In [1]:
from transformers import DataCollatorForTokenClassification, DistilBertForTokenClassification, \
    DistilBertTokenizerFast, pipeline, Trainer, TrainingArguments

from datasets import load_metric, Dataset
import numpy as np
import evaluate
import torch

  from .autonotebook import tqdm as notebook_tqdm
2024-01-31 20:09:47.694380: E tensorflow/compiler/xla/stream_executor/cuda/cuda_dnn.cc:9342] Unable to register cuDNN factory: Attempting to register factory for plugin cuDNN when one has already been registered
2024-01-31 20:09:47.694443: E tensorflow/compiler/xla/stream_executor/cuda/cuda_fft.cc:609] Unable to register cuFFT factory: Attempting to register factory for plugin cuFFT when one has already been registered
2024-01-31 20:09:47.694502: E tensorflow/compiler/xla/stream_executor/cuda/cuda_blas.cc:1518] Unable to register cuBLAS factory: Attempting to register factory for plugin cuBLAS when one has already been registered
2024-01-31 20:09:47.708156: I tensorflow/core/platform/cpu_feature_guard.cc:182] This TensorFlow binary is optimized to use available CPU instructions in performance-critical operations.
To enable the following instructions: AVX2 FMA, in other operations, rebuild TensorFlow with the appropriate compiler flags.


In [2]:
tokenizer = DistilBertTokenizerFast.from_pretrained('distilbert-base-uncased')

In [3]:
snips_file = open('snips.train.txt', 'rb')

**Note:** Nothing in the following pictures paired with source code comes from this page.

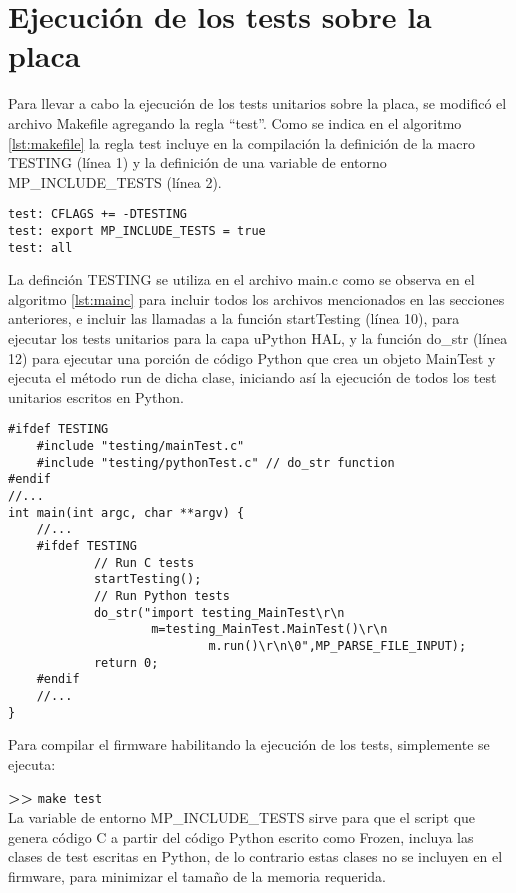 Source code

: \section{Ejecución de los tests sobre la placa}
\label{sec:testUnitariosPlaca}

Para llevar a cabo la ejecución de los tests unitarios sobre la placa, se modificó el archivo Makefile agregando la regla "`test"'. Como se indica en el algoritmo \ref{lst:makefile} la regla test incluye en la compilación la definición de la macro TESTING (línea 1) y la definición de una variable de entorno MP\_INCLUDE\_TESTS (línea 2).

\begin{lstlisting}[label={lst:makefile},caption=Regla test en Makefile.]
test: CFLAGS += -DTESTING
test: export MP_INCLUDE_TESTS = true
test: all 
\end{lstlisting}

La definción TESTING se utiliza en el archivo main.c como se observa en el algoritmo \ref{lst:mainc} para incluir todos los archivos mencionados en las secciones anteriores, e incluir las llamadas a la función startTesting (línea 10), para ejecutar los tests unitarios para la capa uPython HAL, y la función do\_str (línea 12) para ejecutar una porción de código Python que crea un objeto MainTest y ejecuta el método run de dicha clase, iniciando así la ejecución de todos los test unitarios escritos en Python.

\begin{lstlisting}[label={lst:mainc},caption=Inclusión de los archivos de test en el main.]
#ifdef TESTING
    #include "testing/mainTest.c"
    #include "testing/pythonTest.c" // do_str function
#endif
//...
int main(int argc, char **argv) {
	//...
	#ifdef TESTING
			// Run C tests
			startTesting();
			// Run Python tests
			do_str("import testing_MainTest\r\n
			        m=testing_MainTest.MainTest()\r\n
							m.run()\r\n\0",MP_PARSE_FILE_INPUT);
			return 0;
	#endif
	//...
}
\end{lstlisting}

Para compilar el firmware habilitando la ejecución de los tests, simplemente se ejecuta:

\textbf{{\fontsize{16}{16}\selectfont \textgreater\textgreater}} \texttt{make test}\\

La variable de entorno MP\_INCLUDE\_TESTS sirve para que el script que genera código C a partir del código Python escrito como Frozen, incluya las clases de test escritas en Python, de lo contrario estas clases no se incluyen en el firmware, para minimizar el tamaño de la memoria requerida.

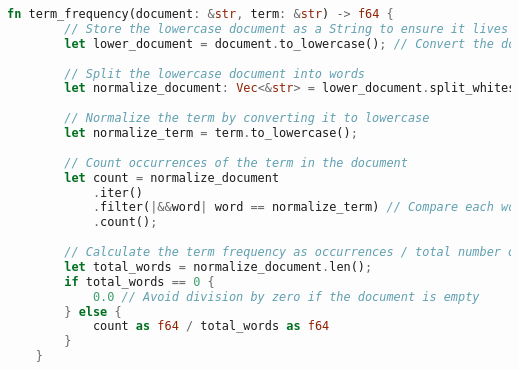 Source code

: \documentclass[a4paper,12pt]{article}
\begin{document}
\begin{lstlisting}[language=Rust]
    fn term_frequency(document: &str, term: &str) -> f64 {
        // Store the lowercase document as a String to ensure it lives long enough
        let lower_document = document.to_lowercase(); // Convert the document to lowercase
    
        // Split the lowercase document into words
        let normalize_document: Vec<&str> = lower_document.split_whitespace().collect();
    
        // Normalize the term by converting it to lowercase
        let normalize_term = term.to_lowercase();
    
        // Count occurrences of the term in the document
        let count = normalize_document
            .iter()
            .filter(|&&word| word == normalize_term) // Compare each word with the term
            .count();
    
        // Calculate the term frequency as occurrences / total number of words
        let total_words = normalize_document.len();
        if total_words == 0 {
            0.0 // Avoid division by zero if the document is empty
        } else {
            count as f64 / total_words as f64
        }
    }
\end{lstlisting}
\end{document}
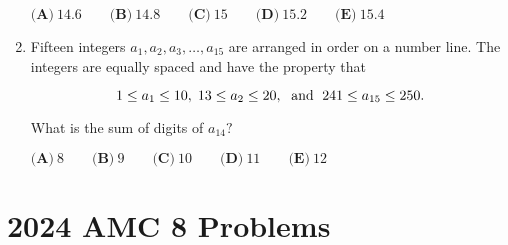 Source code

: \documentclass{article}
\begin{document}
\begin{enumerate}[label=\arabic*., itemsep=0.5em]
\(\textbf{(A)}\ 14.6 \qquad \textbf{(B)}\ 14.8 \qquad \textbf{(C)}\ 15 \qquad \textbf{(D)}\ 15.2 \qquad \textbf{(E)}\ 15.4\)\par \vspace{0.5em}\item Fifteen integers \(a_1, a_2, a_3, \dots, a_{15}\) are arranged in order on a number line. The integers are equally spaced and have the property that

\begin{equation*}
1 \le a_1 \le 10, \thickspace 13 \le a_2 \le 20, \thickspace \text{ and } \thickspace 241 \le a_{15}\le 250.
\end{equation*}

What is the sum of digits of \(a_{14}?\)

\(\textbf{(A)}\ 8 \qquad \textbf{(B)}\ 9 \qquad \textbf{(C)}\ 10 \qquad \textbf{(D)}\ 11 \qquad \textbf{(E)}\ 12\)\par \vspace{0.5em}\end{enumerate}\newpage\section*{2024 AMC 8 Problems}
\end{document}
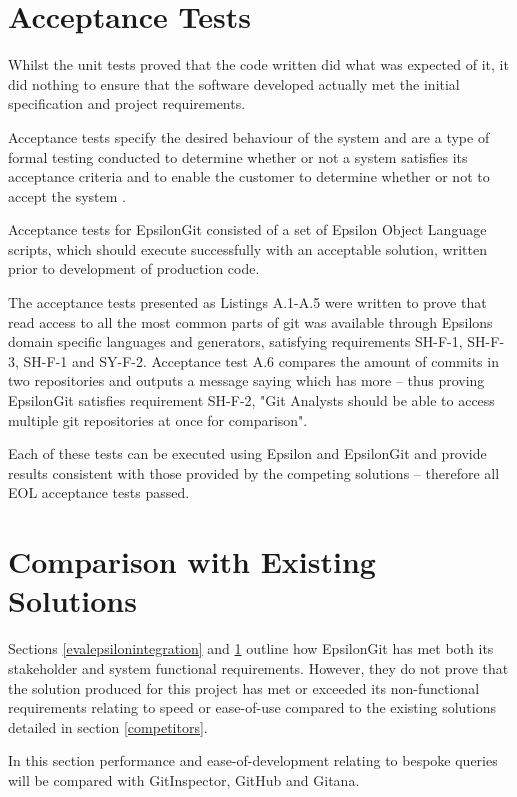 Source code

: \documentclass[11pt]{book}
\begin{document}
\section{Acceptance Tests}
\label{evalacceptance}
Whilst the unit tests proved that the code written did what was expected of it, it did nothing to ensure that the software developed actually met the initial specification and project requirements.

Acceptance tests specify the desired behaviour of the system and are a type of formal testing conducted to determine whether or not a system satisfies its acceptance criteria and to enable the customer to determine whether or not to accept the system \cite{acceptancetests1}\cite{acceptancetests2}. 

Acceptance tests for EpsilonGit consisted of a set of Epsilon Object Language scripts, which should execute successfully with an acceptable solution, written prior to development of production code. 

The acceptance tests presented as Listings A.1-A.5 were written to prove that read access to all the most common parts of git was available through Epsilons domain specific languages and generators, satisfying requirements SH-F-1, SH-F-3, SH-F-1 and SY-F-2. Acceptance test A.6 compares the amount of commits in two repositories and outputs a message saying which has more -- thus proving EpsilonGit satisfies requirement SH-F-2, "Git Analysts should be able to access multiple git repositories at once for comparison".

Each of these tests can be executed using Epsilon and EpsilonGit and provide results consistent with those provided by the competing solutions -- therefore all EOL acceptance tests passed.

\section{Comparison with Existing Solutions}
Sections \ref{evalepsilonintegration} and \ref{evalacceptance} outline how EpsilonGit has met both its stakeholder and system functional requirements. However, they do not prove that the solution produced for this project has met or exceeded its non-functional requirements relating to speed or ease-of-use compared to the existing solutions detailed in section \ref{competitors}.

In this section performance and ease-of-development relating to bespoke queries will be compared with GitInspector, GitHub and Gitana.
\end{document}

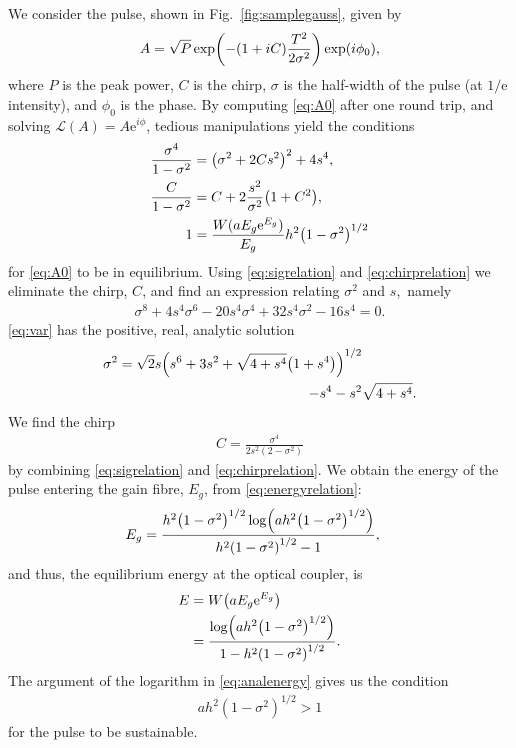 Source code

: \documentclass[9pt,twocolumn,twoside]{osajnl}
\let\originalleft\left
\let\originalright\right
\renewcommand{\left}{\mathopen{}\mathclose\bgroup\originalleft}
\renewcommand{\right}{\aftergroup\egroup\originalright}
\begin{document}
We consider the pulse, shown in Fig.~\ref{fig:samplegauss}, given by
\begin{align}
	A = \sqrt{P} \exp \left( -(1 + iC) \frac{T^2}{2 \sigma^2} \right) \exp(i \phi_0),
	\label{eq:A0}
\end{align}
where $P$ is the peak power, $C$ is the chirp, $\sigma$ is the half-width of the pulse (at $1 / \textrm{e}$ intensity), and $\phi_0$ is the phase. By computing \eqref{eq:A0} after one round trip, and solving $\mathcal{L}(A) = A \textrm{e}^{i \phi}$, tedious manipulations yield the conditions
\begin{align}
	\frac{\sigma^4}{1 - \sigma^2} &= \left( \sigma^2 + 2 C s^2 \right)^2 + 4 s^4, \label{eq:sigrelation} \\
	\frac{C}{1 - \sigma^2} &= C + 2 \frac{s^2}{\sigma^2} \left( 1 + C^2 \right), \label{eq:chirprelation} \\
	1 &= \frac{W(a E_g \textrm{e}^{E_g})}{E_g} h^2 \left( 1 - \sigma^2 \right)^{1/2} \label{eq:energyrelation}
\end{align}
for \eqref{eq:A0} to be in equilibrium. Using \eqref{eq:sigrelation} and \eqref{eq:chirprelation} we eliminate the chirp, $C$, and find an expression relating $\sigma^2$ and $s$,~namely
\begin{align}
	\sigma^8 + 4 s^4 \sigma^6 - 20 s^4 \sigma^4 + 32 s^4 \sigma^2 - 16 s^4 = 0.
	\label{eq:var}
\end{align}
\eqref{eq:var} has the positive, real, analytic solution
\begin{equation}
	\begin{split}
		\sigma^2 = \sqrt{2} s \left( s^6 + 3s^2 + \sqrt{4 + s^4} \left( 1 + s^4 \right) \right)^{1/2} & \\
		- s^4 - s^2 & \sqrt{4 + s^4}.
		\label{eq:equilvar}
	\end{split}
\end{equation}
We find the chirp
\begin{align}
	C = \frac{\sigma^4}{2 s^2 (2 - \sigma^2)}
	\label{eq:chirp}
\end{align}
by combining \eqref{eq:sigrelation} and \eqref{eq:chirprelation}. We obtain the energy of the pulse entering the gain fibre, $E_g$, from \eqref{eq:energyrelation}:
\begin{align}
	E_g &= \frac{h^2 \left( 1 - \sigma^2 \right)^{1/2} \log \left( a h^2 \left( 1 - \sigma^2 \right)^{1/2} \right)}{h^2 \left( 1 - \sigma^2 \right)^{1/2} - 1},
\end{align}
and thus, the equilibrium energy at the optical coupler, is
\begin{align}
	E &= W \left( a E_g \textrm{e}^{E_g} \right) \\
	&= \frac{\log \left( a h^2 \left( 1 - \sigma^2 \right)^{1/2} \right)}{1 - h^2 \left( 1 - \sigma^2 \right)^{1/2}}.
	\label{eq:analenergy}
\end{align}
The argument of the logarithm in \eqref{eq:analenergy} gives us the condition
\begin{align}
	a h^2 (1 - \sigma^2)^{1/2} > 1
	\label{eq:energycond}
\end{align}
for the pulse to be sustainable.
\end{document}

snips_rows = snips_file.readlines()

snips_rows[:20]

[b'listen O\r\n',
 b'to O\r\n',
 b'westbam B-artist\r\n',
 b'alumb O\r\n',
 b'allergic B-album\r\n',
 b'on O\r\n',
 b'google B-service\r\n',
 b'music I-service\r\n',
 b'PlayMusic\r\n',
 b'\r\n',
 b'add O\r\n',
 b'step B-entity_name\r\n',
 b'to I-entity_name\r\n',
 b'me I-entity_name\r\n',
 b'to O\r\n',
 b'the O\r\n',
 b'50 B-playlist\r\n',
 b'cl\xc3\xa1sicos I-playlist\r\n',
 b'playlist O\r\n',
 b'AddToPlaylist\r\n']

In [4]:
# This code segment parses the snips dataset into a more manageable format

utterances = []
tokenized_utterances = []
labels_for_tokens = []
sequence_labels = []

utterance, tokenized_utterance, label_for_utterances = '', [], []
for snip_row in snips_rows:
  if len(snip_row) == 2: # skip over rows with no data
    continue
  if ' ' not in snip_row.decode(): # we've hit a sequence label
    sequence_labels.append(snip_row.decode().strip())
    utterances.append(utterance.strip())
    tokenized_utterances.append(tokenized_utterance)
    labels_for_tokens.append(label_for_utterances)
    utterance = ''
    tokenized_utterance = []
    label_for_utterances = []
    continue
  token, token_label = snip_row.decode().split(' ')
  token_label = token_label.strip()
  utterance += f'{token} '
  tokenized_utterance.append(token)
  label_for_utterances.append(token_label)

In [5]:
unique_sequence_labels = list(set(sequence_labels))
unique_sequence_labels

['RateBook',
 'SearchScreeningEvent',
 'SearchCreativeWork',
 'PlayMusic',
 'AddToPlaylist',
 'BookRestaurant',
 'GetWeather']

In [6]:
sequence_labels = [unique_sequence_labels.index(l) for l in sequence_labels]
print(f"There are {len(unique_sequence_labels)} unique sequence labels")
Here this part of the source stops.